Write out all the data again, exactly as it stands.

Start of DATA SUPPLIED

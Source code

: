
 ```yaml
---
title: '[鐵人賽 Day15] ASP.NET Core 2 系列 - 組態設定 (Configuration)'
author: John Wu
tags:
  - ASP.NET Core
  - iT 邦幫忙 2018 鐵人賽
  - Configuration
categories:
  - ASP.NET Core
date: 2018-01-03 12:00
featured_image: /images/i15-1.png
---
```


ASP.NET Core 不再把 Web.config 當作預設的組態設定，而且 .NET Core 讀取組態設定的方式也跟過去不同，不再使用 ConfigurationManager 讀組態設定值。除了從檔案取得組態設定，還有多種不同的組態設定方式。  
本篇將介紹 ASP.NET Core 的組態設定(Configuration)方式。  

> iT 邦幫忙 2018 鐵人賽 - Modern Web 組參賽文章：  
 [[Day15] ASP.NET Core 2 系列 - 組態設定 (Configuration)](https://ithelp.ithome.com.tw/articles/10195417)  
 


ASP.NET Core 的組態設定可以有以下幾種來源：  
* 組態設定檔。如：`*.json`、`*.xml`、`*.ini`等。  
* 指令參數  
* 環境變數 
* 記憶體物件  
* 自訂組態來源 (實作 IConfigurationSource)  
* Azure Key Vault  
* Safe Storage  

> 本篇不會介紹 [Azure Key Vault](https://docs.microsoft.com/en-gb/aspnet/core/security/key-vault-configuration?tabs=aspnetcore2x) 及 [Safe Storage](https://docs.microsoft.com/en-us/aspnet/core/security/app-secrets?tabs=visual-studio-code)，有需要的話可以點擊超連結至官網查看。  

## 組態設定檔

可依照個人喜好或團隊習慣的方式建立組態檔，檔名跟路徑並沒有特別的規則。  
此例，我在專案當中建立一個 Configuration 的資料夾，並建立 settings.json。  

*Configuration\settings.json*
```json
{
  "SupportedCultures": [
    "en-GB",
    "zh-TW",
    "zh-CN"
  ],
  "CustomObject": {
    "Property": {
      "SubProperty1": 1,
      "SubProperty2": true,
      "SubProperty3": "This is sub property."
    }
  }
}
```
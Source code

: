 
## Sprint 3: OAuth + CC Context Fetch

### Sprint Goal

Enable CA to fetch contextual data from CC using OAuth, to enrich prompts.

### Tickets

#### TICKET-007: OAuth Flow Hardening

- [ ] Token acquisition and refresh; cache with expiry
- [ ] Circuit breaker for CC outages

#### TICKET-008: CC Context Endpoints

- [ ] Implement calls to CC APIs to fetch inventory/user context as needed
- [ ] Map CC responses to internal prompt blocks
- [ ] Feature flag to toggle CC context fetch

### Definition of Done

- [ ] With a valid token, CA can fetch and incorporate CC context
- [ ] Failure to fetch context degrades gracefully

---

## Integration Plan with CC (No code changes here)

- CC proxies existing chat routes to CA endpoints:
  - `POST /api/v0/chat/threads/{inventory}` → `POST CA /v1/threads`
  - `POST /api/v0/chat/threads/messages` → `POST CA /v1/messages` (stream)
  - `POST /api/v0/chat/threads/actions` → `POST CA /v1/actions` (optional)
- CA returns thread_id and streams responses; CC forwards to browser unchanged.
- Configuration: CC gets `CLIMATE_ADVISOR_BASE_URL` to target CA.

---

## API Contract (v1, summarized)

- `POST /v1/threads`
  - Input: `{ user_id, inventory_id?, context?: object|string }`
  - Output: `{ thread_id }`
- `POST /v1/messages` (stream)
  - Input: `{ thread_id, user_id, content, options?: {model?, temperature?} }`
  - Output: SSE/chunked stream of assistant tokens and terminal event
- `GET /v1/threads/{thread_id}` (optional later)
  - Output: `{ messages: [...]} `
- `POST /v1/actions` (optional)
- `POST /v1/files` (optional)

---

End of DATA SUPPLIED

**WRITTEN RESPONSE:**
Source code

:
 ```yaml
---
title: '[鐵人賽 Day15] ASP.NET Core 2 系列 - 組態設定 (Configuration)'
author: John Wu
tags:
  - ASP.NET Core
  - iT 邦幫忙 2018 鐵人賽
  - Configuration
categories:
  - ASP.NET Core
date: 2018-01-03 12:00
featured_image: /images/i15-1.png
---
```


ASP.NET Core 不再把 Web.config 當作預設的組態設定，而且 .NET Core 讀取組態設定的方式也跟過去不同，不再使用 ConfigurationManager 讀組態設定值。除了從檔案取得組態設定，還有多種不同的組態設定方式。  
本篇將介紹 ASP.NET Core 的組態設定(Configuration)方式。  

> iT 邦幫忙 2018 鐵人賽 - Modern Web 組參賽文章：  
 [[Day15] ASP.NET Core 2 系列 - 組態設定 (Configuration)](https://ithelp.ithome.com.tw/articles/10195417)  
 


ASP.NET Core 的組態設定可以有以下幾種來源：  
* 組態設定檔。如：`*.json`、`*.xml`、`*.ini`等。  
* 指令參數  
* 環境變數 
* 記憶體物件  
* 自訂組態來源 (實作 IConfigurationSource)  
* Azure Key Vault  
* Safe Storage  

> 本篇不會介紹 [Azure Key Vault](https://docs.microsoft.com/en-gb/aspnet/core/security/key-vault-configuration?tabs=aspnetcore2x) 及 [Safe Storage](https://docs.microsoft.com/en-us/aspnet/core/security/app-secrets?tabs=visual-studio-code)，有需要的話可以點擊超連結至官網查看。  

## 組態設定檔

可依照個人喜好或團隊習慣的方式建立組態檔，檔名跟路徑並沒有特別的規則。  
此例，我在專案當中建立一個 Configuration 的資料夾，並建立 settings.json。  

*Configuration\settings.json*
```json
{
  "SupportedCultures": [
    "en-GB",
    "zh-TW",
    "zh-CN"
  ],
  "CustomObject": {
    "Property": {
      "SubProperty1": 1,
      "SubProperty2": true,
      "SubProperty3": "This is sub property."
    }
  }
}
```
Source code

: 
## Sprint 3: OAuth + CC Context Fetch

### Sprint Goal

Enable CA to fetch contextual data from CC using OAuth, to enrich prompts.

### Tickets

#### TICKET-007: OAuth Flow Hardening

- [ ] Token acquisition and refresh; cache with expiry
- [ ] Circuit breaker for CC outages

#### TICKET-008: CC Context Endpoints

- [ ] Implement calls to CC APIs to fetch inventory/user context as needed
- [ ] Map CC responses to internal prompt blocks
- [ ] Feature flag to toggle CC context fetch

### Definition of Done

- [ ] With a valid token, CA can fetch and incorporate CC context
- [ ] Failure to fetch context degrades gracefully

---

## Integration Plan with CC (No code changes here)

- CC proxies existing chat routes to CA endpoints:
  - `POST /api/v0/chat/threads/{inventory}` → `POST CA /v1/threads`
  - `POST /api/v0/chat/threads/messages` → `POST CA /v1/messages` (stream)
  - `POST /api/v0/chat/threads/actions` → `POST CA /v1/actions` (optional)
- CA returns thread_id and streams responses; CC forwards to browser unchanged.
- Configuration: CC gets `CLIMATE_ADVISOR_BASE_URL` to target CA.

---

## API Contract (v1, summarized)

- `POST /v1/threads`
  - Input: `{ user_id, inventory_id?, context?: object|string }`
  - Output: `{ thread_id }`
- `POST /v1/messages` (stream)
  - Input: `{ thread_id, user_id, content, options?: {model?, temperature?} }`
  - Output: SSE/chunked stream of assistant tokens and terminal event
- `GET /v1/threads/{thread_id}` (optional later)
  - Output: `{ messages: [...]} `
- `POST /v1/actions` (optional)
- `POST /v1/files` (optional)

---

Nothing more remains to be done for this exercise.